The Taxpayer Protection Act, HF 436, part of the Health and Human Services omnibus bill, HF 1681, passed by a vote of 83-46. If passed, the pro-life legislation, sponsored by Rep. Mary Liz Holberg (D-Lakeville) and Sen. Tom Neuville (R-Northfield), would deem any organization that participates in the abortion business ineligible for family planning grant funds.
"Minnesota Citizens Concerned for Life applauds the Minnesota House for approving this mainstream legislation," said Marice Rosenberg, vice president of Minnesota Citizens Concerned for Life. "Most Minnesotans don’t believe in abortion on demand throughout all nine months of pregnancy, and they don’t want their tax dollars funding the abortion industry."
"When the state takes taxes out of your paycheck and when you pay sales tax on things you buy, you are paying for abortions," said Senator Paul Koering (R-Fort Ripley), one of the authors of the bill. "I don’t believe the state has any business spending your money to sponsor and subsidize an industry that so many of us are deeply opposed to on moral and religious grounds."
"Taxpayers need protection from having to advance the extreme abortion agenda of Planned Parenthood," added Rosenberg. "The vast majority of Minnesotans want to stop their tax dollars from subsidizing an industry that causes harm to nearly 15,000 women and unborn children per year."
Planned Parenthood of Minnesota/South Dakota opposes HF 436, claiming that the bill would cut as much as $5 million to its organization and 47 others that promote and perform abortion throughout Minnesota. They and other opponents of the legislation refer to it as the "Super Gag Rule."
According to MCCL, in 2000 Planned Parenthood of Minnesota/South Dakota received almost $4 million from government sources. A non-profit organization, Planned Parenthood ended 2001 with $19.6 million in assets.

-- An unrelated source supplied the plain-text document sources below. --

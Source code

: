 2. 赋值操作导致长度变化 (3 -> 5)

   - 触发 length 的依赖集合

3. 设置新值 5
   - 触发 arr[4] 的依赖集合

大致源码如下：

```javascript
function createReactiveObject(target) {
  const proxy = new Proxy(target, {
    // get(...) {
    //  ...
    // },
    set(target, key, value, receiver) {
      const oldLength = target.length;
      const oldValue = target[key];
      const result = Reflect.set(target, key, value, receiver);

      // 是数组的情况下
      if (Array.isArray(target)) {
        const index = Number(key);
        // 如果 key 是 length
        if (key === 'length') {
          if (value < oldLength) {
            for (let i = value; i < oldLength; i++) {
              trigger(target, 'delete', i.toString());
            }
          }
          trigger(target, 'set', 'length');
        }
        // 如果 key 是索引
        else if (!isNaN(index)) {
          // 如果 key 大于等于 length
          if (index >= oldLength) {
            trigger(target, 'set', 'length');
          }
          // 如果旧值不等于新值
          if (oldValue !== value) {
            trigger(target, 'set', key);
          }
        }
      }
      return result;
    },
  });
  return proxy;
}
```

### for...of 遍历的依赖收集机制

"The government doesn’t give money to tobacco companies to decrease smoking or to alcohol manufacturers to stop underage drinking," reads an MCCL fact sheet on the legislation. "Neither should the state give your money to the abortion industry to prevent abortion."
Six states (Colorado, Michigan, Missouri, Ohio, Pennsylvania and Wisconsin) have passed similar laws.
"Many businesses, including Target Corp. and American Express, have already stopped funding Planned Parenthood and other abortion organizations," said Scott Fischbach, Executive Director of MCCL. "Isn’t it time for our state to stop funding the wealthy abortion industry?"
In another vote dealing with life issues, the House voted 28-97 against a measure that would change the state’s 1973 law prohibiting embryonic stem-cell research.